Argos said it is in talks with suppliers that could pay for space in its showrooms as the retailer unveiled the first of its new digital concept stores near Old Street, London yesterday.

The familiar laminated catalogues have been scrapped in favour of iPads while wall-mounted digital screens have replaced the posters as part of the new format aimed at transforming Argos into a digitally-led business.

And whereas suppliers traditionally paid to display their product in Argos’ catalogues, it is also now working on what it calls a new media model that lets suppliers use the screens and other displays in store to promote products.

“It’s a really good way for us to generate revenue and to be able to promote our suppliers,” Argos managing director John Walden said. “If we wanted to do a campaign for a day, a week, or two hours, we can do that.”
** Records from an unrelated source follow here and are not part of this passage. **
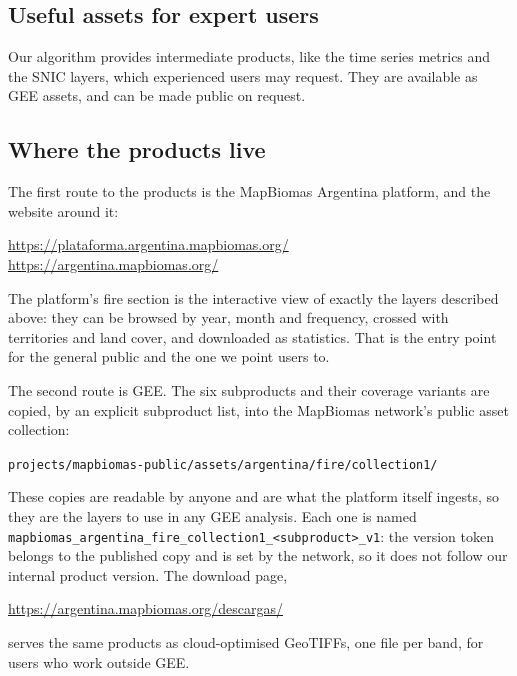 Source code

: \documentclass[11pt,a4paper]{article}
\begin{document}
\subsection{Useful assets for expert users}

Our algorithm provides intermediate products, like the time series metrics and the 
SNIC layers, which experienced users may request. They are available as
GEE assets, and can be made public on request.

\subsection{Where the products live}

The first route to the products is the MapBiomas Argentina platform, and the website around it:

\begin{center}
\small\url{https://plataforma.argentina.mapbiomas.org/}\\[0.2cm]
\small\url{https://argentina.mapbiomas.org/}
\end{center}

\noindent The platform's fire section is the interactive view of exactly the layers described
above: they can be browsed by year, month and frequency, crossed with territories and land cover,
and downloaded as statistics. That is the entry point for the general public and the one we point
users to.

The second route is GEE. The six subproducts and their coverage variants are copied, by an
explicit subproduct list, into the MapBiomas network's public asset collection:

\begin{center}
\small\texttt{projects/mapbiomas-public/assets/argentina/fire/collection1/}
\end{center}

\noindent These copies are readable by anyone and are what the platform itself ingests, so they are
the layers to use in any GEE analysis. Each one is named
\texttt{mapbiomas\_argentina\_fire\_collection1\_<subproduct>\_v1}: the version token belongs to the
published copy and is set by the network, so it does not follow our internal product version. The download page,

\begin{center}
\small\url{https://argentina.mapbiomas.org/descargas/}
\end{center}

\noindent serves the same products as cloud-optimised GeoTIFFs, one file per band, for users who
work outside GEE.
\end{document}
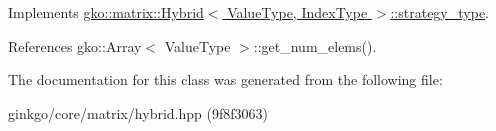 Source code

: Implements \hyperlink{classgko_1_1matrix_1_1Hybrid_1_1strategy__type_a0a0cd4024f27c7d0f286f35fc0a6de60}{gko\+::matrix\+::\+Hybrid$<$ Value\+Type, Index\+Type $>$\+::strategy\+\_\+type}.



References gko\+::\+Array$<$ Value\+Type $>$\+::get\+\_\+num\+\_\+elems().



The documentation for this class was generated from the following file\+:\begin{DoxyCompactItemize}
\item 
ginkgo/core/matrix/hybrid.\+hpp (9f8f3063)\end{DoxyCompactItemize}

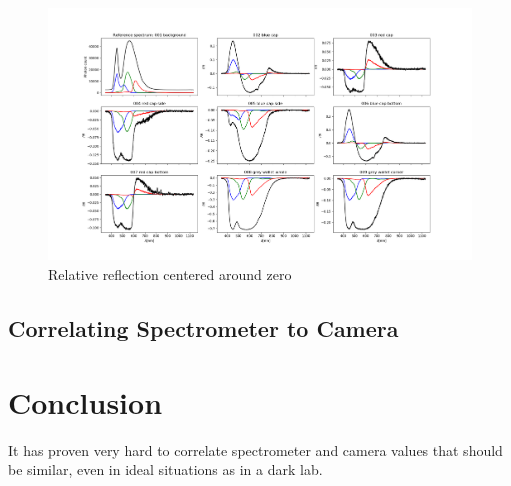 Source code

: \documentclass{article}
\begin{document}
\begin{landscape}
\begin{figure}[t]
    \centering
    \includegraphics[width=1\paperwidth]{Plots/relative_reflectance_around_zero_with_qe_color_response.png}
    \caption{Relative reflection centered around zero}
    \label{fig:relative_reflection_around_zero}
\end{figure}
\end{landscape}


\subsection{Correlating Spectrometer to Camera}


\section{Conclusion}

It has proven very hard to correlate spectrometer and camera values that should be similar, even in ideal situations as in a dark lab.



\end{document}
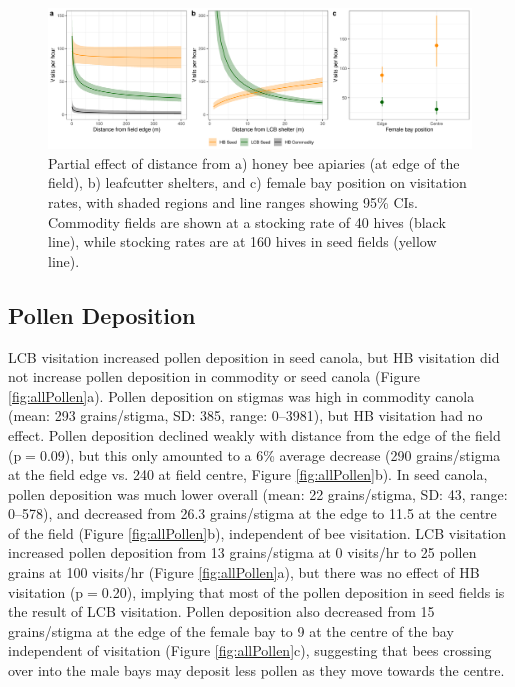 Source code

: \documentclass[12pt]{article} %
\begin{document}
\begin{figure}
    \centering
    \includegraphics[width=\textwidth,keepaspectratio=true]{../Figures/allVisits.png}
    \caption{Partial effect of distance from a) honey bee apiaries (at edge of the field), b) leafcutter shelters, and c) female bay position on visitation rates, with shaded regions and line ranges showing 95\% CIs. Commodity fields are shown at a stocking rate of 40 hives (black line), while stocking rates are at 160 hives in seed fields (yellow line).}
    \label{fig:allVisits}
\end{figure}

\subsection*{Pollen Deposition}

LCB visitation increased pollen deposition in seed canola, but HB visitation did not increase pollen deposition in commodity or seed canola (Figure \ref{fig:allPollen}a).
Pollen deposition on stigmas was high in commodity canola (mean: 293 grains/stigma, SD: 385, range: 0--3981), but HB visitation had no effect.
Pollen deposition declined weakly with distance from the edge of the field (p$=$0.09), but this only amounted to a 6\% average decrease (290 grains/stigma at the field edge vs. 240 at field centre, Figure \ref{fig:allPollen}b).
In seed canola, pollen deposition was much lower overall (mean: 22 grains/stigma, SD: 43, range: 0--578), and decreased from 26.3 grains/stigma at the edge to 11.5 at the centre of the field (Figure \ref{fig:allPollen}b), independent of bee visitation.
LCB visitation increased pollen deposition from 13 grains/stigma at 0 visits/hr to 25 pollen grains at 100 visits/hr (Figure \ref{fig:allPollen}a), but there was no effect of HB visitation (p$=$0.20), implying that most of the pollen deposition in seed fields is the result of LCB visitation.
Pollen deposition also decreased from 15 grains/stigma at the edge of the female bay to 9 at the centre of the bay independent of visitation (Figure \ref{fig:allPollen}c), suggesting that bees crossing over into the male bays may deposit less pollen as they move towards the centre.%
\end{document}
Argos owner Home Retail Group is one year into a five-year turnaround plan to reverse five consecutive years of profit declines. The group is initially launching five digital stores to trial innovations such as a fast-track service, which aims to allow customers who have ordered online to collect products in store within 60 seconds of arriving.

Walden argued that shops were still core to the business and that 90 per cent of all Argos’ sales still involve a store at some point, while a third of sales were made by customers ordering online and collecting in store.


1 PENCILS: The days when customers wrote down the reference for that kettle or ironing board on a piece of paper before ordering will be long gone.

2 CATALOGUES: Shoppers will browse and reserve through iPads. The familiar laminated catalogues are not disappearing altogether, though, but will be available on request from staff in store or in a corner of the shop.

3 PAPER POSTERS: Large colourful display screens showing video and digital content will replace static paper posters. There will also be large screens behind the tills pointing to the fast-track and pay and collect tills, rather than the old screens that showed customer order numbers.

Gone will be the long pick-up counter that divides staff from customers in store. Instead staff will be able to come out onto the shop floor to engage and help shoppers searching for products on the iPads.